Going through the data below, please show each line containing the string "viewer".
---------------
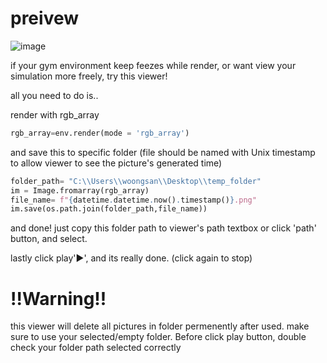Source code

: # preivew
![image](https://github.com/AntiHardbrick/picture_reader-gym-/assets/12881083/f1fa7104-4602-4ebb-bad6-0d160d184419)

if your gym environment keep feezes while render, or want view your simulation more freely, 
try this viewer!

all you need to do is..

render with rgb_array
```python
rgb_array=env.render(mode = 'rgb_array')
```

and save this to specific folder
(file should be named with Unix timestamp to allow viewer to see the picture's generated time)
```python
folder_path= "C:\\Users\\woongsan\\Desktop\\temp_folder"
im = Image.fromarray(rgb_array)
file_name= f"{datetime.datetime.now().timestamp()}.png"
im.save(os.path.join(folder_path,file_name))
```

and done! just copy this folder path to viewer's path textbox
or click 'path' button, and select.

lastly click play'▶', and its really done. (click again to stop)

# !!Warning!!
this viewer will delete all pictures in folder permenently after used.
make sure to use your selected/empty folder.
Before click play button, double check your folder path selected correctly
---------------
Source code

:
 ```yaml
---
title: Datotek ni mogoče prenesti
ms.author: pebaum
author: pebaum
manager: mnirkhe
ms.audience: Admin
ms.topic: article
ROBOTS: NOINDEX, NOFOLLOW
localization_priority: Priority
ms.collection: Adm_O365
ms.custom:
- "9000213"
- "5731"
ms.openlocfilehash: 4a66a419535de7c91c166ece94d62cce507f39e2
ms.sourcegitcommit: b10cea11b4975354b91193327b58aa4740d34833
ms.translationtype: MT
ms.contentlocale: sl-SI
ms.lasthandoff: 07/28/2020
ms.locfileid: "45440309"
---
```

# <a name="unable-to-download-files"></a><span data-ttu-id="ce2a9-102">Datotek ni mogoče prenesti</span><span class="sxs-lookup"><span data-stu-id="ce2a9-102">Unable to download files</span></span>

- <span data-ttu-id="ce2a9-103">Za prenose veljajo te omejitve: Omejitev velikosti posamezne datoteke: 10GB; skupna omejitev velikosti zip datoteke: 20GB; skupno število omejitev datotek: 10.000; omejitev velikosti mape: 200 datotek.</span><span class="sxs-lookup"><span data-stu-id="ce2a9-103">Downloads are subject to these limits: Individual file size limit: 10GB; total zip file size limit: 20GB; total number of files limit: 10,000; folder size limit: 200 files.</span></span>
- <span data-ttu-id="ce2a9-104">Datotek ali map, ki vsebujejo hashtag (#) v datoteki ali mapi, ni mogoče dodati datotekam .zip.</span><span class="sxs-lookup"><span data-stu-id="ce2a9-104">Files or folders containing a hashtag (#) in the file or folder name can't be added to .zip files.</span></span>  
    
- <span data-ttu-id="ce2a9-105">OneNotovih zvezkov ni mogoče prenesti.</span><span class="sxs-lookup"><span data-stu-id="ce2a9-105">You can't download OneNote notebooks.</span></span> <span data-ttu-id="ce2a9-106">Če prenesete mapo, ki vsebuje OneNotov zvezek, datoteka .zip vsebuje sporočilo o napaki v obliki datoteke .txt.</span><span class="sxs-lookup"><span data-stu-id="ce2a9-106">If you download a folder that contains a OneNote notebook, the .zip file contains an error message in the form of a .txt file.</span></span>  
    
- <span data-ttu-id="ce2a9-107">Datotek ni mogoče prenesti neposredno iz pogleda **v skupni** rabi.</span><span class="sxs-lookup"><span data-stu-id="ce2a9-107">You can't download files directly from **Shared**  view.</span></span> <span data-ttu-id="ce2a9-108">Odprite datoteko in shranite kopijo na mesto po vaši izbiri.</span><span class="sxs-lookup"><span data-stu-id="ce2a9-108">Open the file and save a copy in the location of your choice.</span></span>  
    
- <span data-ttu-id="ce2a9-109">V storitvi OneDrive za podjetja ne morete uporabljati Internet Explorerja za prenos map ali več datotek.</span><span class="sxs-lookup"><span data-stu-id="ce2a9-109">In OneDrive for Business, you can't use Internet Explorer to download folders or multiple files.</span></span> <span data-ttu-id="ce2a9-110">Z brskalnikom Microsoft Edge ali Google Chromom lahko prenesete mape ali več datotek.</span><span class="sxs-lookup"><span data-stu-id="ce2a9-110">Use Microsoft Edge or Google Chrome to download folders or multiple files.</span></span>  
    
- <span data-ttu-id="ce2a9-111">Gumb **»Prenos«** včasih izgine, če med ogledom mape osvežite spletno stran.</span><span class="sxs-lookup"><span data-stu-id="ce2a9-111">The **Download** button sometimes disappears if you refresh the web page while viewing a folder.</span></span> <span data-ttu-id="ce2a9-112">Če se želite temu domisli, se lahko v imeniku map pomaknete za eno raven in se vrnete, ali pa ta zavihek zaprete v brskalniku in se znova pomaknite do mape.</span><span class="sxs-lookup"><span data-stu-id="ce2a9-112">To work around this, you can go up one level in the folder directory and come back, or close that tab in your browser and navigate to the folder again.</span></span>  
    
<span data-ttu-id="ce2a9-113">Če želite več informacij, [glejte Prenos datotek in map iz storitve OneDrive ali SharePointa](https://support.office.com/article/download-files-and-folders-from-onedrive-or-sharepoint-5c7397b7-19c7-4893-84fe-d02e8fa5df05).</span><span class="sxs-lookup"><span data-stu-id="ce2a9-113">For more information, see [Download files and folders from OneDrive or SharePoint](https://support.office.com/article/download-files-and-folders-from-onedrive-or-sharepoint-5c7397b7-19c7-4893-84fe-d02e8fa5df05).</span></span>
---------------
* _SOLUTION FOR THIS TASK_
try this viewer!
(file should be named with Unix timestamp to allow viewer to see the picture's generated time)
and done! just copy this folder path to viewer's path textbox
this viewer will delete all pictures in folder permenently after used.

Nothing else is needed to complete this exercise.